══ Exercise material ══
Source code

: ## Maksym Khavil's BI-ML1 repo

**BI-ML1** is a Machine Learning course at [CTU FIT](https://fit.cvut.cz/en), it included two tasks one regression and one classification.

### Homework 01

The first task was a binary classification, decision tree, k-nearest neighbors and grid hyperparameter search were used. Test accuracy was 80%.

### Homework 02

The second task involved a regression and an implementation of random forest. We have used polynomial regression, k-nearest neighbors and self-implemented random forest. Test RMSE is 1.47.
═══
◆ Work to be completed:
Reproduce exactly, please, only the lines from the start of the data above to the line that contains "### Homework 02", with both ends kept.

◆ Response for this exercise:
Source code

: ## Maksym Khavil's BI-ML1 repo

**BI-ML1** is a Machine Learning course at [CTU FIT](https://fit.cvut.cz/en), it included two tasks one regression and one classification.

### Homework 01

The first task was a binary classification, decision tree, k-nearest neighbors and grid hyperparameter search were used. Test accuracy was 80%.

### Homework 02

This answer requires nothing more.